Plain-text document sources
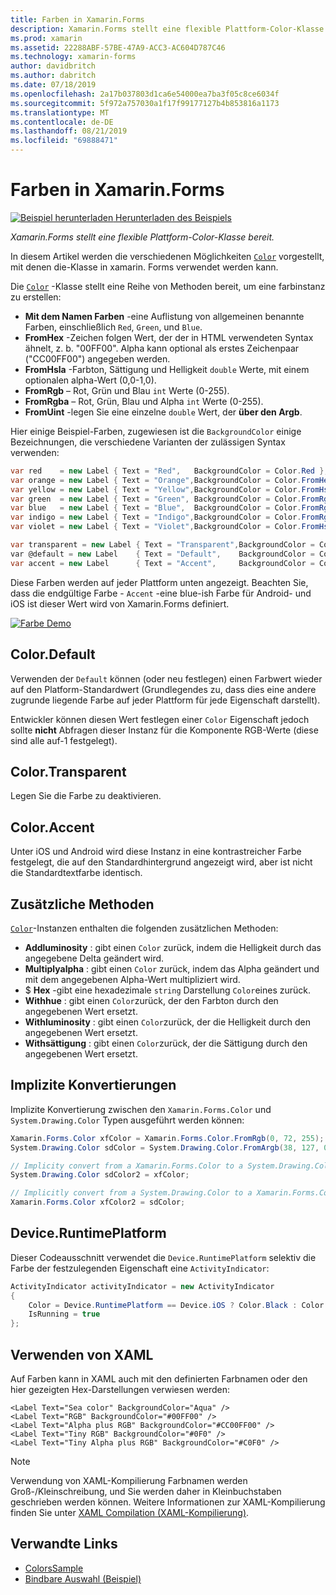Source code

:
 ```yaml
---
title: Farben in Xamarin.Forms
description: Xamarin.Forms stellt eine flexible Plattform-Color-Klasse bereit. Dieser Artikel beschreibt die Funktionalität von Color-Klasse und Ihre Verwendung bereitgestellt.
ms.prod: xamarin
ms.assetid: 22288ABF-57BE-47A9-ACC3-AC604D787C46
ms.technology: xamarin-forms
author: davidbritch
ms.author: dabritch
ms.date: 07/18/2019
ms.openlocfilehash: 2a17b037803d1ca6e54000ea7ba3f05c8ce6034f
ms.sourcegitcommit: 5f972a757030a1f17f99177127b4b853816a1173
ms.translationtype: MT
ms.contentlocale: de-DE
ms.lasthandoff: 08/21/2019
ms.locfileid: "69888471"
---
```

# <a name="colors-in-xamarinforms"></a>Farben in Xamarin.Forms

[![Beispiel herunterladen](~/media/shared/download.png) Herunterladen des Beispiels](https://docs.microsoft.com/samples/xamarin/xamarin-forms-samples/workingwithcolors)

_Xamarin.Forms stellt eine flexible Plattform-Color-Klasse bereit._

In diesem Artikel werden die verschiedenen Möglichkeiten [`Color`](xref:Xamarin.Forms.Color) vorgestellt, mit denen die-Klasse in xamarin. Forms verwendet werden kann.

Die [`Color`](xref:Xamarin.Forms.Color) -Klasse stellt eine Reihe von Methoden bereit, um eine farbinstanz zu erstellen:

- **Mit dem Namen Farben** -eine Auflistung von allgemeinen benannte Farben, einschließlich `Red`, `Green`, und `Blue`.
- **FromHex** -Zeichen folgen Wert, der der in HTML verwendeten Syntax ähnelt, z. b. "00FF00". Alpha kann optional als erstes Zeichenpaar ("CC00FF00") angegeben werden.
- **FromHsla** -Farbton, Sättigung und Helligkeit `double` Werte, mit einem optionalen alpha-Wert (0,0-1,0).
- **FromRgb** – Rot, Grün und Blau `int` Werte (0-255).
- **FromRgba** – Rot, Grün, Blau und Alpha `int` Werte (0-255).
- **FromUint** -legen Sie eine einzelne `double` Wert, der **über den Argb**.

Hier einige Beispiel-Farben, zugewiesen ist die `BackgroundColor` einige Bezeichnungen, die verschiedene Varianten der zulässigen Syntax verwenden:

```csharp
var red    = new Label { Text = "Red",   BackgroundColor = Color.Red };
var orange = new Label { Text = "Orange",BackgroundColor = Color.FromHex("FF6A00") };
var yellow = new Label { Text = "Yellow",BackgroundColor = Color.FromHsla(0.167, 1.0, 0.5, 1.0) };
var green  = new Label { Text = "Green", BackgroundColor = Color.FromRgb (38, 127, 0) };
var blue   = new Label { Text = "Blue",  BackgroundColor = Color.FromRgba(0, 38, 255, 255) };
var indigo = new Label { Text = "Indigo",BackgroundColor = Color.FromRgb (0, 72, 255) };
var violet = new Label { Text = "Violet",BackgroundColor = Color.FromHsla(0.82, 1, 0.25, 1) };

var transparent = new Label { Text = "Transparent",BackgroundColor = Color.Transparent };
var @default = new Label    { Text = "Default",    BackgroundColor = Color.Default };
var accent = new Label      { Text = "Accent",     BackgroundColor = Color.Accent };
```

Diese Farben werden auf jeder Plattform unten angezeigt. Beachten Sie, dass die endgültige Farbe - `Accent` -eine blue-ish Farbe für Android- und iOS ist dieser Wert wird von Xamarin.Forms definiert.

 [![Farbe Demo](colors-images/colors-sml.png "Farbe Demo")](colors-images/colors.png#lightbox "Farbe-Demo")

## <a name="colordefault"></a>Color.Default

Verwenden der `Default` können (oder neu festlegen) einen Farbwert wieder auf den Platform-Standardwert (Grundlegendes zu, dass dies eine andere zugrunde liegende Farbe auf jeder Plattform für jede Eigenschaft darstellt).

Entwickler können diesen Wert festlegen einer `Color` Eigenschaft jedoch sollte **nicht** Abfragen dieser Instanz für die Komponente RGB-Werte (diese sind alle auf-1 festgelegt).

## <a name="colortransparent"></a>Color.Transparent

Legen Sie die Farbe zu deaktivieren.

## <a name="coloraccent"></a>Color.Accent

Unter iOS und Android wird diese Instanz in eine kontrastreicher Farbe festgelegt, die auf den Standardhintergrund angezeigt wird, aber ist nicht die Standardtextfarbe identisch.

## <a name="additional-methods"></a>Zusätzliche Methoden

[`Color`](xref:Xamarin.Forms.Color)-Instanzen enthalten die folgenden zusätzlichen Methoden:

- **Addluminosity** : gibt einen `Color` zurück, indem die Helligkeit durch das angegebene Delta geändert wird.
- **Multiplyalpha** : gibt einen `Color` zurück, indem das Alpha geändert und mit dem angegebenen Alpha-Wert multipliziert wird.
- $ **Hex** -gibt eine hexadezimale `string` Darstellung `Color`eines zurück.
- **Withhue** : gibt einen `Color`zurück, der den Farbton durch den angegebenen Wert ersetzt.
- **Withluminosity** : gibt einen `Color`zurück, der die Helligkeit durch den angegebenen Wert ersetzt.
- **Withsättigung** : gibt einen `Color`zurück, der die Sättigung durch den angegebenen Wert ersetzt.

## <a name="implicit-conversions"></a>Implizite Konvertierungen

Implizite Konvertierung zwischen den `Xamarin.Forms.Color` und `System.Drawing.Color` Typen ausgeführt werden können:

```csharp
Xamarin.Forms.Color xfColor = Xamarin.Forms.Color.FromRgb(0, 72, 255);
System.Drawing.Color sdColor = System.Drawing.Color.FromArgb(38, 127, 0);

// Implicity convert from a Xamarin.Forms.Color to a System.Drawing.Color
System.Drawing.Color sdColor2 = xfColor;

// Implicitly convert from a System.Drawing.Color to a Xamarin.Forms.Color
Xamarin.Forms.Color xfColor2 = sdColor;
```

## <a name="deviceruntimeplatform"></a>Device.RuntimePlatform

Dieser Codeausschnitt verwendet die `Device.RuntimePlatform` selektiv die Farbe der festzulegenden Eigenschaft eine `ActivityIndicator`:

```csharp
ActivityIndicator activityIndicator = new ActivityIndicator
{
    Color = Device.RuntimePlatform == Device.iOS ? Color.Black : Color.Default,
    IsRunning = true
};
```

## <a name="using-from-xaml"></a>Verwenden von XAML

Auf Farben kann in XAML auch mit den definierten Farbnamen oder den hier gezeigten Hex-Darstellungen verwiesen werden:

```xaml
<Label Text="Sea color" BackgroundColor="Aqua" />
<Label Text="RGB" BackgroundColor="#00FF00" />
<Label Text="Alpha plus RGB" BackgroundColor="#CC00FF00" />
<Label Text="Tiny RGB" BackgroundColor="#0F0" />
<Label Text="Tiny Alpha plus RGB" BackgroundColor="#C0F0" />
```

> [!NOTE]
> Verwendung von XAML-Kompilierung Farbnamen werden Groß-/Kleinschreibung, und Sie werden daher in Kleinbuchstaben geschrieben werden können. Weitere Informationen zur XAML-Kompilierung finden Sie unter [XAML Compilation (XAML-Kompilierung)](~/xamarin-forms/xaml/xamlc.md).

## <a name="related-links"></a>Verwandte Links

- [ColorsSample](https://docs.microsoft.com/samples/xamarin/xamarin-forms-samples/workingwithcolors)
- [Bindbare Auswahl (Beispiel)](https://docs.microsoft.com/samples/xamarin/xamarin-forms-samples/userinterface-bindablepicker)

Task details
Produce a verbatim copy of every entry, excluding pictures.

Your solution
Source code

:
 ```yaml
---
title: Farben in Xamarin.Forms
description: Xamarin.Forms stellt eine flexible Plattform-Color-Klasse bereit. Dieser Artikel beschreibt die Funktionalität von Color-Klasse und Ihre Verwendung bereitgestellt.
ms.prod: xamarin
ms.assetid: 22288ABF-57BE-47A9-ACC3-AC604D787C46
ms.technology: xamarin-forms
author: davidbritch
ms.author: dabritch
ms.date: 07/18/2019
ms.openlocfilehash: 2a17b037803d1ca6e54000ea7ba3f05c8ce6034f
ms.sourcegitcommit: 5f972a757030a1f17f99177127b4b853816a1173
ms.translationtype: MT
ms.contentlocale: de-DE
ms.lasthandoff: 08/21/2019
ms.locfileid: "69888471"
---
```

# <a name="colors-in-xamarinforms"></a>Farben in Xamarin.Forms

[![Beispiel herunterladen](~/media/shared/download.png) Herunterladen des Beispiels](https://docs.microsoft.com/samples/xamarin/xamarin-forms-samples/workingwithcolors)

_Xamarin.Forms stellt eine flexible Plattform-Color-Klasse bereit._

In diesem Artikel werden die verschiedenen Möglichkeiten [`Color`](xref:Xamarin.Forms.Color) vorgestellt, mit denen die-Klasse in xamarin. Forms verwendet werden kann.

Die [`Color`](xref:Xamarin.Forms.Color) -Klasse stellt eine Reihe von Methoden bereit, um eine farbinstanz zu erstellen:

- **Mit dem Namen Farben** -eine Auflistung von allgemeinen benannte Farben, einschließlich `Red`, `Green`, und `Blue`.
- **FromHex** -Zeichen folgen Wert, der der in HTML verwendeten Syntax ähnelt, z. b. "00FF00". Alpha kann optional als erstes Zeichenpaar ("CC00FF00") angegeben werden.
- **FromHsla** -Farbton, Sättigung und Helligkeit `double` Werte, mit einem optionalen alpha-Wert (0,0-1,0).
- **FromRgb** – Rot, Grün und Blau `int` Werte (0-255).
- **FromRgba** – Rot, Grün, Blau und Alpha `int` Werte (0-255).
- **FromUint** -legen Sie eine einzelne `double` Wert, der **über den Argb**.

Hier einige Beispiel-Farben, zugewiesen ist die `BackgroundColor` einige Bezeichnungen, die verschiedene Varianten der zulässigen Syntax verwenden:

```csharp
var red    = new Label { Text = "Red",   BackgroundColor = Color.Red };
var orange = new Label { Text = "Orange",BackgroundColor = Color.FromHex("FF6A00") };
var yellow = new Label { Text = "Yellow",BackgroundColor = Color.FromHsla(0.167, 1.0, 0.5, 1.0) };
var green  = new Label { Text = "Green", BackgroundColor = Color.FromRgb (38, 127, 0) };
var blue   = new Label { Text = "Blue",  BackgroundColor = Color.FromRgba(0, 38, 255, 255) };
var indigo = new Label { Text = "Indigo",BackgroundColor = Color.FromRgb (0, 72, 255) };
var violet = new Label { Text = "Violet",BackgroundColor = Color.FromHsla(0.82, 1, 0.25, 1) };

var transparent = new Label { Text = "Transparent",BackgroundColor = Color.Transparent };
var @default = new Label    { Text = "Default",    BackgroundColor = Color.Default };
var accent = new Label      { Text = "Accent",     BackgroundColor = Color.Accent };
```

Diese Farben werden auf jeder Plattform unten angezeigt. Beachten Sie, dass die endgültige Farbe - `Accent` -eine blue-ish Farbe für Android- und iOS ist dieser Wert wird von Xamarin.Forms definiert.

 [![Farbe Demo](colors-images/colors-sml.png "Farbe Demo")](colors-images/colors.png#lightbox "Farbe-Demo")

## <a name="colordefault"></a>Color.Default

Verwenden der `Default` können (oder neu festlegen) einen Farbwert wieder auf den Platform-Standardwert (Grundlegendes zu, dass dies eine andere zugrunde liegende Farbe auf jeder Plattform für jede Eigenschaft darstellt).

Entwickler können diesen Wert festlegen einer `Color` Eigenschaft jedoch sollte **nicht** Abfragen dieser Instanz für die Komponente RGB-Werte (diese sind alle auf-1 festgelegt).

## <a name="colortransparent"></a>Color.Transparent

Legen Sie die Farbe zu deaktivieren.

## <a name="coloraccent"></a>Color.Accent

Unter iOS und Android wird diese Instanz in eine kontrastreicher Farbe festgelegt, die auf den Standardhintergrund angezeigt wird, aber ist nicht die Standardtextfarbe identisch.

## <a name="additional-methods"></a>Zusätzliche Methoden

[`Color`](xref:Xamarin.Forms.Color)-Instanzen enthalten die folgenden zusätzlichen Methoden:

- **Addluminosity** : gibt einen `Color` zurück, indem die Helligkeit durch das angegebene Delta geändert wird.
- **Multiplyalpha** : gibt einen `Color` zurück, indem das Alpha geändert und mit dem angegebenen Alpha-Wert multipliziert wird.
- $ **Hex** -gibt eine hexadezimale `string` Darstellung `Color`eines zurück.
- **Withhue** : gibt einen `Color`zurück, der den Farbton durch den angegebenen Wert ersetzt.
- **Withluminosity** : gibt einen `Color`zurück, der die Helligkeit durch den angegebenen Wert ersetzt.
- **Withsättigung** : gibt einen `Color`zurück, der die Sättigung durch den angegebenen Wert ersetzt.

## <a name="implicit-conversions"></a>Implizite Konvertierungen

Implizite Konvertierung zwischen den `Xamarin.Forms.Color` und `System.Drawing.Color` Typen ausgeführt werden können:

```csharp
Xamarin.Forms.Color xfColor = Xamarin.Forms.Color.FromRgb(0, 72, 255);
System.Drawing.Color sdColor = System.Drawing.Color.FromArgb(38, 127, 0);

// Implicity convert from a Xamarin.Forms.Color to a System.Drawing.Color
System.Drawing.Color sdColor2 = xfColor;

// Implicitly convert from a System.Drawing.Color to a Xamarin.Forms.Color
Xamarin.Forms.Color xfColor2 = sdColor;
```

## <a name="deviceruntimeplatform"></a>Device.RuntimePlatform

Dieser Codeausschnitt verwendet die `Device.RuntimePlatform` selektiv die Farbe der festzulegenden Eigenschaft eine `ActivityIndicator`:

```csharp
ActivityIndicator activityIndicator = new ActivityIndicator
{
    Color = Device.RuntimePlatform == Device.iOS ? Color.Black : Color.Default,
    IsRunning = true
};
```

## <a name="using-from-xaml"></a>Verwenden von XAML

Auf Farben kann in XAML auch mit den definierten Farbnamen oder den hier gezeigten Hex-Darstellungen verwiesen werden:

```xaml
<Label Text="Sea color" BackgroundColor="Aqua" />
<Label Text="RGB" BackgroundColor="#00FF00" />
<Label Text="Alpha plus RGB" BackgroundColor="#CC00FF00" />
<Label Text="Tiny RGB" BackgroundColor="#0F0" />
<Label Text="Tiny Alpha plus RGB" BackgroundColor="#C0F0" />
```

> [!NOTE]
> Verwendung von XAML-Kompilierung Farbnamen werden Groß-/Kleinschreibung, und Sie werden daher in Kleinbuchstaben geschrieben werden können. Weitere Informationen zur XAML-Kompilierung finden Sie unter [XAML Compilation (XAML-Kompilierung)](~/xamarin-forms/xaml/xamlc.md).

## <a name="related-links"></a>Verwandte Links

- [ColorsSample](https://docs.microsoft.com/samples/xamarin/xamarin-forms-samples/workingwithcolors)
- [Bindbare Auswahl (Beispiel)](https://docs.microsoft.com/samples/xamarin/xamarin-forms-samples/userinterface-bindablepicker)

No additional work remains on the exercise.